C’è bisogno di un movimento collettivo, di un progetto di società che letteralmente si metta in marcia e imponga, con la forza delle proprie persuasioni, il cambiamento di rotta che tutti sappiamo essere necessario per ragioni di giustizia e per le stesse prospettive di sopravvivenza della specie. L’avvento di un nuovo movimento globale per la giustizia sociale e per la salvezza del pianeta è quel che tutti temono nei palazzi del potere, specie quando vedono i ragazzi disertare le scuole il venerdì o una ragazzina con le trecce che li mette in imbarazzo dicendo semplici verità conosciute da tutti.
Temono, i potenti, che le persone comuni, gli attivisti già in campo, i tecnici e i professori che ammoniscono sui rischi che corriamo come specie, si rimettano insieme e pensino in grande. Che si propongano ‒ ohibò ‒ di cambiare il mondo. Sanno i potenti ‒ quanto e in un certo senso più di noi ‒ che qualcosa del genere è già successo, ad esempio fra Seattle 1999, Porto Alegre e Genova 2001, tutto il mondo nel 2003 contro la guerra in Iraq, e temono perciò che possa ripetersi in nuove forme ma con altrettanto se non maggiore slancio. Ecco lo spettro che incombe e di cui non si deve parlare.

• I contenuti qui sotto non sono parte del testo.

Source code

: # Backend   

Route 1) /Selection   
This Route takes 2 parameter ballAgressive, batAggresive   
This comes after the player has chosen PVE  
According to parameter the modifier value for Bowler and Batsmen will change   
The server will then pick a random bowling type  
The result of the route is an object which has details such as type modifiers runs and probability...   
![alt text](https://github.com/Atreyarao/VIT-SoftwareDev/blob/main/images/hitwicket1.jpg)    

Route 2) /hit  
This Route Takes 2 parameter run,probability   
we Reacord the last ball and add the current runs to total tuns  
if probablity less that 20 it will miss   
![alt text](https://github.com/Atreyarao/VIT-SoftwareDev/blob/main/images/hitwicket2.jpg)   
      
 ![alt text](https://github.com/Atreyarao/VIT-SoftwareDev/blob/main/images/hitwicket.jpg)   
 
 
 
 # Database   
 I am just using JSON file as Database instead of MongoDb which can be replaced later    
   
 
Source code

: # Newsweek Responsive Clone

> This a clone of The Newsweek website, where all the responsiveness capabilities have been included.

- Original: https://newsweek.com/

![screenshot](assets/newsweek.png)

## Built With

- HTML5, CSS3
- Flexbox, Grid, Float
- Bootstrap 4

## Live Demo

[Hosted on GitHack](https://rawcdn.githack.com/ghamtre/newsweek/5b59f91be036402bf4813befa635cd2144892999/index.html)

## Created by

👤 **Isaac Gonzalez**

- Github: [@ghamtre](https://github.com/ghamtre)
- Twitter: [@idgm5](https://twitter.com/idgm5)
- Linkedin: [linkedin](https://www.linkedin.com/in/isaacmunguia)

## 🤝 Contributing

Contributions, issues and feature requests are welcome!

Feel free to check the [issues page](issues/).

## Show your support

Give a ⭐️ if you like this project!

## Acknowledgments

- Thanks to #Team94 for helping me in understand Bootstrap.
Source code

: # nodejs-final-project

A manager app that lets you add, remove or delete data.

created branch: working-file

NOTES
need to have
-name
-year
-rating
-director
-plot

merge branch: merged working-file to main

A Genova il 20 luglio per le cosiddette commemorazioni si presentano di solito poche centinaia di persone, ma molte molte di più quel giorno e anche il resto dell’anno pensano a Genova G8 e sanno che la rimozione pubblica, gli esorcismi del potere, il silenzio di chi finge di opporsi alle brutali destre oggi dominanti nascondono una verità che cova sotto la sabbia. Genova G8 non è un ricordo, semmai parte della memoria e dell’identità collettiva di un bel pezzo d’Italia. Genova G8 è un lievito.